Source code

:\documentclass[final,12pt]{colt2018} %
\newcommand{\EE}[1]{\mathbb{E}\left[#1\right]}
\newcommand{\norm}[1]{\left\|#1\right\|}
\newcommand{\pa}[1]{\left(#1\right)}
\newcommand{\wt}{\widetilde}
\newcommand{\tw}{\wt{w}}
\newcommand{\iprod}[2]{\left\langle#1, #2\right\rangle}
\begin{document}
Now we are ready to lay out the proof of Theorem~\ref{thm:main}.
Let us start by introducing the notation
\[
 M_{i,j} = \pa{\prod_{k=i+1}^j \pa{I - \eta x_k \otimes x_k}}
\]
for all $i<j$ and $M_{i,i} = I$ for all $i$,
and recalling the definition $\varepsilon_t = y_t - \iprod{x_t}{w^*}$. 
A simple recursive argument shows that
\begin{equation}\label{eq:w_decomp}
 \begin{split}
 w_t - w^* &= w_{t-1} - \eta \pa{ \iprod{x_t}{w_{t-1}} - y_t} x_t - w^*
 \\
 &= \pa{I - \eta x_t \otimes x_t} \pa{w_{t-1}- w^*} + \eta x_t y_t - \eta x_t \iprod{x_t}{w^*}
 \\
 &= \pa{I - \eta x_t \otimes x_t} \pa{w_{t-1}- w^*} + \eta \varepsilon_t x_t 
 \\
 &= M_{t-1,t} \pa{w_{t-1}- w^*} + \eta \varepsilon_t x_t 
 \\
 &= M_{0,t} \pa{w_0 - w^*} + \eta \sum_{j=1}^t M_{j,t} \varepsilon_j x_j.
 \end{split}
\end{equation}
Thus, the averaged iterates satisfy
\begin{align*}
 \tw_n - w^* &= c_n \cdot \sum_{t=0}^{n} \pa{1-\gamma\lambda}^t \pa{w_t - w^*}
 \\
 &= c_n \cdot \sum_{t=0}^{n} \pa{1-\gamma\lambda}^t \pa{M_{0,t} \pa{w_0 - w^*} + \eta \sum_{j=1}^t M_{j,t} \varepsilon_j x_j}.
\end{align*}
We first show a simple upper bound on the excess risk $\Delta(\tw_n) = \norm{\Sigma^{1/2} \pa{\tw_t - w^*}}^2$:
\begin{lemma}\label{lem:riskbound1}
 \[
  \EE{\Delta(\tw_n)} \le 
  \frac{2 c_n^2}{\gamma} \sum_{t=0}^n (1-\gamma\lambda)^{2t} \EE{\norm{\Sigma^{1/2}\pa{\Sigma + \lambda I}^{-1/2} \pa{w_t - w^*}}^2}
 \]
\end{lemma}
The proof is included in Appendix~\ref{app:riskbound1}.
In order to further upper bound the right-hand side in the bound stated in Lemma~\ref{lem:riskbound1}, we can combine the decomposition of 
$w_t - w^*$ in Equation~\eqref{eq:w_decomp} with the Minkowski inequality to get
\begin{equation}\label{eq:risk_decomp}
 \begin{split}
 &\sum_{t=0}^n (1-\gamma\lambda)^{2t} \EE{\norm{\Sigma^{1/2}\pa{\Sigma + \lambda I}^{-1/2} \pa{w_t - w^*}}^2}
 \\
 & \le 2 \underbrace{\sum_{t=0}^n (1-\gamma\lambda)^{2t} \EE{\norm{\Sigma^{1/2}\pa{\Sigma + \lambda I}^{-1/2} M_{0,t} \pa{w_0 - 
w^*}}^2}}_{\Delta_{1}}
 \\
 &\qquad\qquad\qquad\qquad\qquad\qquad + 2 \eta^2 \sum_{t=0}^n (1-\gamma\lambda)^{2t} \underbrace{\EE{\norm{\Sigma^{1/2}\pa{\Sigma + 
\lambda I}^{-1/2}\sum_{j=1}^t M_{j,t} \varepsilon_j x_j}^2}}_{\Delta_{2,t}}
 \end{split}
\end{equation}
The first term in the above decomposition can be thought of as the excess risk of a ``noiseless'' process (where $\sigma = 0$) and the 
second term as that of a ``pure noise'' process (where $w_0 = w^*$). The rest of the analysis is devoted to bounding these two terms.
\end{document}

☆ ☆ ☆ ☆ ☆ ☆ ☆

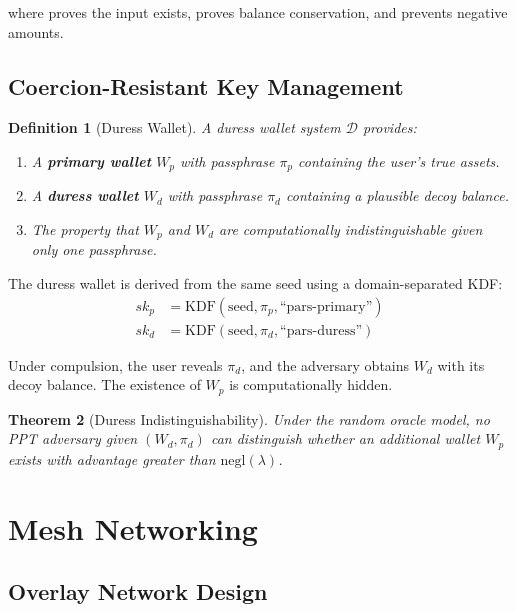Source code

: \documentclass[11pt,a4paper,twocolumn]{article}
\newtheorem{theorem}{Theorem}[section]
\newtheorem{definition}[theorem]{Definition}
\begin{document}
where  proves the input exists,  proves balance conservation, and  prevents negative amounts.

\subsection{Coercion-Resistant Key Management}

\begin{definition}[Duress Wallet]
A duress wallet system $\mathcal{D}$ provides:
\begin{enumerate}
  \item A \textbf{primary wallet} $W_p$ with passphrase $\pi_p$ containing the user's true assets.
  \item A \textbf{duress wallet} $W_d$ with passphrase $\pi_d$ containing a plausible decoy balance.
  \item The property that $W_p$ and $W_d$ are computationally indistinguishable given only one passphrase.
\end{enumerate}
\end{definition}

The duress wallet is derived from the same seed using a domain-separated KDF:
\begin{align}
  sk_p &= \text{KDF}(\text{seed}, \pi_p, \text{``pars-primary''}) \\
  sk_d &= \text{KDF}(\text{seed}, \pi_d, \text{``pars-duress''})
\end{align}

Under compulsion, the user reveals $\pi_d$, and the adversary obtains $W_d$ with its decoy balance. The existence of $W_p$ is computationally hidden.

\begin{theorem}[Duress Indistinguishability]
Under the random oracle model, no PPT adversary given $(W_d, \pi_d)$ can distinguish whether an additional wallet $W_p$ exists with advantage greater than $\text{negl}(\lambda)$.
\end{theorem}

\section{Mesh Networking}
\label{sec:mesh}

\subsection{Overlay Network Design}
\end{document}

☆ ☆ ☆ ☆ ☆ ☆ ☆

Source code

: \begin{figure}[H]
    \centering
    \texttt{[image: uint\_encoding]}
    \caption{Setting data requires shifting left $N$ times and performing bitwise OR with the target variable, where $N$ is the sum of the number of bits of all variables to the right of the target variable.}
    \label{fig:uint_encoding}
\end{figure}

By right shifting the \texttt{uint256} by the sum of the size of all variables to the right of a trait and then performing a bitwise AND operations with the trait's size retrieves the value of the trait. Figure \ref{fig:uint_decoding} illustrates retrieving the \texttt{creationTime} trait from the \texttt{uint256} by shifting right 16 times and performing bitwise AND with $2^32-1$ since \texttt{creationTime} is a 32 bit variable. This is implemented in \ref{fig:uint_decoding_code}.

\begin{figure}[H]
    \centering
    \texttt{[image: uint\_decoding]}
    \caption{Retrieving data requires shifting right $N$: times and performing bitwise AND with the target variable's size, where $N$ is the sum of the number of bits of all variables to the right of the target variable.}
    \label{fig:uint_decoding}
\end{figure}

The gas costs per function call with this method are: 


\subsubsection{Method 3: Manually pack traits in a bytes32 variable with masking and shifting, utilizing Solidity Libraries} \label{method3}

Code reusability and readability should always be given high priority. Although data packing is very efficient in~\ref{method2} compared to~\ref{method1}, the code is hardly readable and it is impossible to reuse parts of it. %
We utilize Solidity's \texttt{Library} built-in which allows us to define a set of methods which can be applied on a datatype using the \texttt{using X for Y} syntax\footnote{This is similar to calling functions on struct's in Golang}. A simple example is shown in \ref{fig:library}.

☆ ☆ ☆ ☆ ☆ ☆ ☆

— What the exercise asks —
If the string "exists" appears in a line of the entries, report the line.

— Answer area —
where  proves the input exists,  proves balance conservation, and  prevents negative amounts.
Under the random oracle model, no PPT adversary given $(W_d, \pi_d)$ can distinguish whether an additional wallet $W_p$ exists with advantage greater than $\text{negl}(\lambda)$.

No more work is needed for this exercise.